Saved data entries:
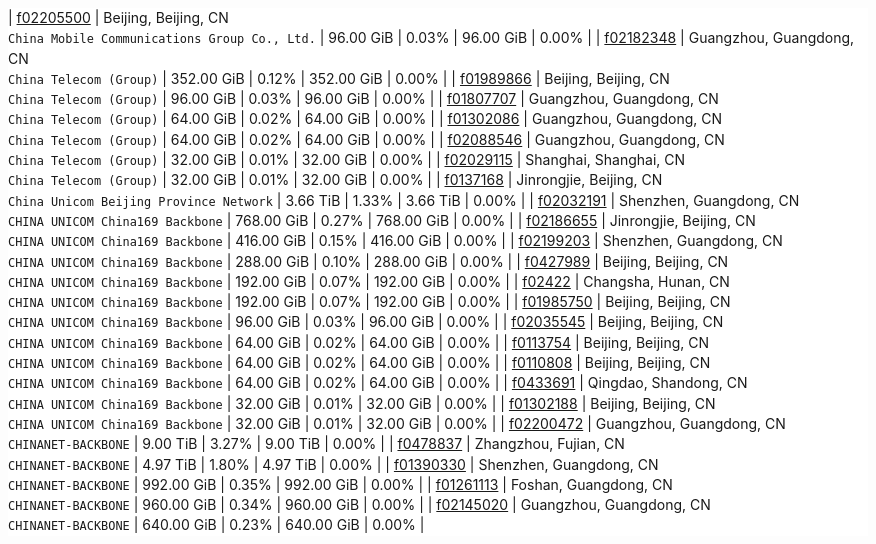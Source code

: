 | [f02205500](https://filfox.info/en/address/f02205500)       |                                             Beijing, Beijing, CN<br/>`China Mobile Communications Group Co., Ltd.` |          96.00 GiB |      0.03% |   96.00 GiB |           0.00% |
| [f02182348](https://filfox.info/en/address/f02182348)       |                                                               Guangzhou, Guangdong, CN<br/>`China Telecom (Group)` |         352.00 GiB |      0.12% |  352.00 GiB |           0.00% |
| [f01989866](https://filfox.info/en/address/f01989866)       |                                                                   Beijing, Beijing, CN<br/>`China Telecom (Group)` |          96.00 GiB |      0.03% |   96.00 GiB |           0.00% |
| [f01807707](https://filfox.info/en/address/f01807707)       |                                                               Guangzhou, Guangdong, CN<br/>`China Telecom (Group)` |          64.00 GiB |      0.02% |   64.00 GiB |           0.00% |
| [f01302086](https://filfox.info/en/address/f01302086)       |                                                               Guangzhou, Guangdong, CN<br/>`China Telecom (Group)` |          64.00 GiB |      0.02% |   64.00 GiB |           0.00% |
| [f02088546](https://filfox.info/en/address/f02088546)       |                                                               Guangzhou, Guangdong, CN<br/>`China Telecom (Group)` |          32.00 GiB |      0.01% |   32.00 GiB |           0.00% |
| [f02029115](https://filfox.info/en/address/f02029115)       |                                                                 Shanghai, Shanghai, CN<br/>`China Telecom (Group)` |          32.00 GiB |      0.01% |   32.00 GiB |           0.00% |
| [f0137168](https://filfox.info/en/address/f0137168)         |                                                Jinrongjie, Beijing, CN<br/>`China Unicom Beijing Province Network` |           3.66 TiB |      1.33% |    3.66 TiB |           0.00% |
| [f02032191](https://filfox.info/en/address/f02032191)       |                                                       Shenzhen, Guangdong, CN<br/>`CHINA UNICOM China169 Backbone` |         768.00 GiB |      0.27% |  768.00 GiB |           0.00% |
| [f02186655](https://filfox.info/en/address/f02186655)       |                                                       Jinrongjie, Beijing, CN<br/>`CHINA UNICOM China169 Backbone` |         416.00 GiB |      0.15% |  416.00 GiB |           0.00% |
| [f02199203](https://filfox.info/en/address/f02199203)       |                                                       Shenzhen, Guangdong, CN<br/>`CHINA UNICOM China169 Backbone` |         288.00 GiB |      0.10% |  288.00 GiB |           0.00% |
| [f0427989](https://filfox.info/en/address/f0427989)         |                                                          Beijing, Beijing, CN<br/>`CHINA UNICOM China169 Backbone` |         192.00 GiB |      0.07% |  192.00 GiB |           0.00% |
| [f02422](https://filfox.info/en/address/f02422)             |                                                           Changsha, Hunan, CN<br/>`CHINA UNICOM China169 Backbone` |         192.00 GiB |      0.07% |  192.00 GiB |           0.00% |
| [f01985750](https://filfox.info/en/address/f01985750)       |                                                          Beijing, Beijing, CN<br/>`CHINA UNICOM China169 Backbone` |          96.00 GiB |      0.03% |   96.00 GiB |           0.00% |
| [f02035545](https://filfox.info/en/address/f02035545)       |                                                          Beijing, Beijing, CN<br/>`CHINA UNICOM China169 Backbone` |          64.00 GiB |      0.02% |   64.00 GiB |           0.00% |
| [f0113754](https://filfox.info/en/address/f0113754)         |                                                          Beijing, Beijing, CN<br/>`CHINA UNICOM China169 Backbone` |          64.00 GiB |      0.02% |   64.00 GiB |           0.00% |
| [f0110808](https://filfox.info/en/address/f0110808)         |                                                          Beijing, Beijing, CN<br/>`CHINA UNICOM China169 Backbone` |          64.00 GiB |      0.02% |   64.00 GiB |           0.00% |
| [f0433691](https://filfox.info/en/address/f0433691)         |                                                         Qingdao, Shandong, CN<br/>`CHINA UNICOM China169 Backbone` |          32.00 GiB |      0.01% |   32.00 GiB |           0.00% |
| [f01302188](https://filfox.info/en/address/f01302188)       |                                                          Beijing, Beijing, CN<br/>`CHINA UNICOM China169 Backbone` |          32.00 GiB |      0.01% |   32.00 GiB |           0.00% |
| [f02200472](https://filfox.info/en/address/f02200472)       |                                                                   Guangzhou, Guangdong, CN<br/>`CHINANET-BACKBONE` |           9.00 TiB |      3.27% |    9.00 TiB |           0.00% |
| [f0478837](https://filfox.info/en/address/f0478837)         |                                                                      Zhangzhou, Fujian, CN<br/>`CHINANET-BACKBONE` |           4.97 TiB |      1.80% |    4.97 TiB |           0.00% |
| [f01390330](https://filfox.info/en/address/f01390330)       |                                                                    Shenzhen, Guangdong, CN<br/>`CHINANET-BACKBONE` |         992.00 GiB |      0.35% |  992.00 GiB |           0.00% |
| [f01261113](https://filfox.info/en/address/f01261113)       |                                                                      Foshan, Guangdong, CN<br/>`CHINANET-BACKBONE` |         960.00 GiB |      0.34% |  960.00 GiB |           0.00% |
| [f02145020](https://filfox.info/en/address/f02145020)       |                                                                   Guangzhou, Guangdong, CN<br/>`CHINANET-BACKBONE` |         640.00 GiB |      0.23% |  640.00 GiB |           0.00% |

■ **EXERCISE DETAILS**:
Each word of the data should be repeated exactly, and the pictures left out.

■ **SOLUTION FOR THIS EXERCISE**:
Source code

: | [f02205500](https://filfox.info/en/address/f02205500)       |                                             Beijing, Beijing, CN<br/>`China Mobile Communications Group Co., Ltd.` |          96.00 GiB |      0.03% |   96.00 GiB |           0.00% |
| [f02182348](https://filfox.info/en/address/f02182348)       |                                                               Guangzhou, Guangdong, CN<br/>`China Telecom (Group)` |         352.00 GiB |      0.12% |  352.00 GiB |           0.00% |
| [f01989866](https://filfox.info/en/address/f01989866)       |                                                                   Beijing, Beijing, CN<br/>`China Telecom (Group)` |          96.00 GiB |      0.03% |   96.00 GiB |           0.00% |
| [f01807707](https://filfox.info/en/address/f01807707)       |                                                               Guangzhou, Guangdong, CN<br/>`China Telecom (Group)` |          64.00 GiB |      0.02% |   64.00 GiB |           0.00% |
| [f01302086](https://filfox.info/en/address/f01302086)       |                                                               Guangzhou, Guangdong, CN<br/>`China Telecom (Group)` |          64.00 GiB |      0.02% |   64.00 GiB |           0.00% |
| [f02088546](https://filfox.info/en/address/f02088546)       |                                                               Guangzhou, Guangdong, CN<br/>`China Telecom (Group)` |          32.00 GiB |      0.01% |   32.00 GiB |           0.00% |
| [f02029115](https://filfox.info/en/address/f02029115)       |                                                                 Shanghai, Shanghai, CN<br/>`China Telecom (Group)` |          32.00 GiB |      0.01% |   32.00 GiB |           0.00% |
| [f0137168](https://filfox.info/en/address/f0137168)         |                                                Jinrongjie, Beijing, CN<br/>`China Unicom Beijing Province Network` |           3.66 TiB |      1.33% |    3.66 TiB |           0.00% |
| [f02032191](https://filfox.info/en/address/f02032191)       |                                                       Shenzhen, Guangdong, CN<br/>`CHINA UNICOM China169 Backbone` |         768.00 GiB |      0.27% |  768.00 GiB |           0.00% |
| [f02186655](https://filfox.info/en/address/f02186655)       |                                                       Jinrongjie, Beijing, CN<br/>`CHINA UNICOM China169 Backbone` |         416.00 GiB |      0.15% |  416.00 GiB |           0.00% |
| [f02199203](https://filfox.info/en/address/f02199203)       |                                                       Shenzhen, Guangdong, CN<br/>`CHINA UNICOM China169 Backbone` |         288.00 GiB |      0.10% |  288.00 GiB |           0.00% |
| [f0427989](https://filfox.info/en/address/f0427989)         |                                                          Beijing, Beijing, CN<br/>`CHINA UNICOM China169 Backbone` |         192.00 GiB |      0.07% |  192.00 GiB |           0.00% |
| [f02422](https://filfox.info/en/address/f02422)             |                                                           Changsha, Hunan, CN<br/>`CHINA UNICOM China169 Backbone` |         192.00 GiB |      0.07% |  192.00 GiB |           0.00% |
| [f01985750](https://filfox.info/en/address/f01985750)       |                                                          Beijing, Beijing, CN<br/>`CHINA UNICOM China169 Backbone` |          96.00 GiB |      0.03% |   96.00 GiB |           0.00% |
| [f02035545](https://filfox.info/en/address/f02035545)       |                                                          Beijing, Beijing, CN<br/>`CHINA UNICOM China169 Backbone` |          64.00 GiB |      0.02% |   64.00 GiB |           0.00% |
| [f0113754](https://filfox.info/en/address/f0113754)         |                                                          Beijing, Beijing, CN<br/>`CHINA UNICOM China169 Backbone` |          64.00 GiB |      0.02% |   64.00 GiB |           0.00% |
| [f0110808](https://filfox.info/en/address/f0110808)         |                                                          Beijing, Beijing, CN<br/>`CHINA UNICOM China169 Backbone` |          64.00 GiB |      0.02% |   64.00 GiB |           0.00% |
| [f0433691](https://filfox.info/en/address/f0433691)         |                                                         Qingdao, Shandong, CN<br/>`CHINA UNICOM China169 Backbone` |          32.00 GiB |      0.01% |   32.00 GiB |           0.00% |
| [f01302188](https://filfox.info/en/address/f01302188)       |                                                          Beijing, Beijing, CN<br/>`CHINA UNICOM China169 Backbone` |          32.00 GiB |      0.01% |   32.00 GiB |           0.00% |
| [f02200472](https://filfox.info/en/address/f02200472)       |                                                                   Guangzhou, Guangdong, CN<br/>`CHINANET-BACKBONE` |           9.00 TiB |      3.27% |    9.00 TiB |           0.00% |
| [f0478837](https://filfox.info/en/address/f0478837)         |                                                                      Zhangzhou, Fujian, CN<br/>`CHINANET-BACKBONE` |           4.97 TiB |      1.80% |    4.97 TiB |           0.00% |
| [f01390330](https://filfox.info/en/address/f01390330)       |                                                                    Shenzhen, Guangdong, CN<br/>`CHINANET-BACKBONE` |         992.00 GiB |      0.35% |  992.00 GiB |           0.00% |
| [f01261113](https://filfox.info/en/address/f01261113)       |                                                                      Foshan, Guangdong, CN<br/>`CHINANET-BACKBONE` |         960.00 GiB |      0.34% |  960.00 GiB |           0.00% |
| [f02145020](https://filfox.info/en/address/f02145020)       |                                                                   Guangzhou, Guangdong, CN<br/>`CHINANET-BACKBONE` |         640.00 GiB |      0.23% |  640.00 GiB |           0.00% |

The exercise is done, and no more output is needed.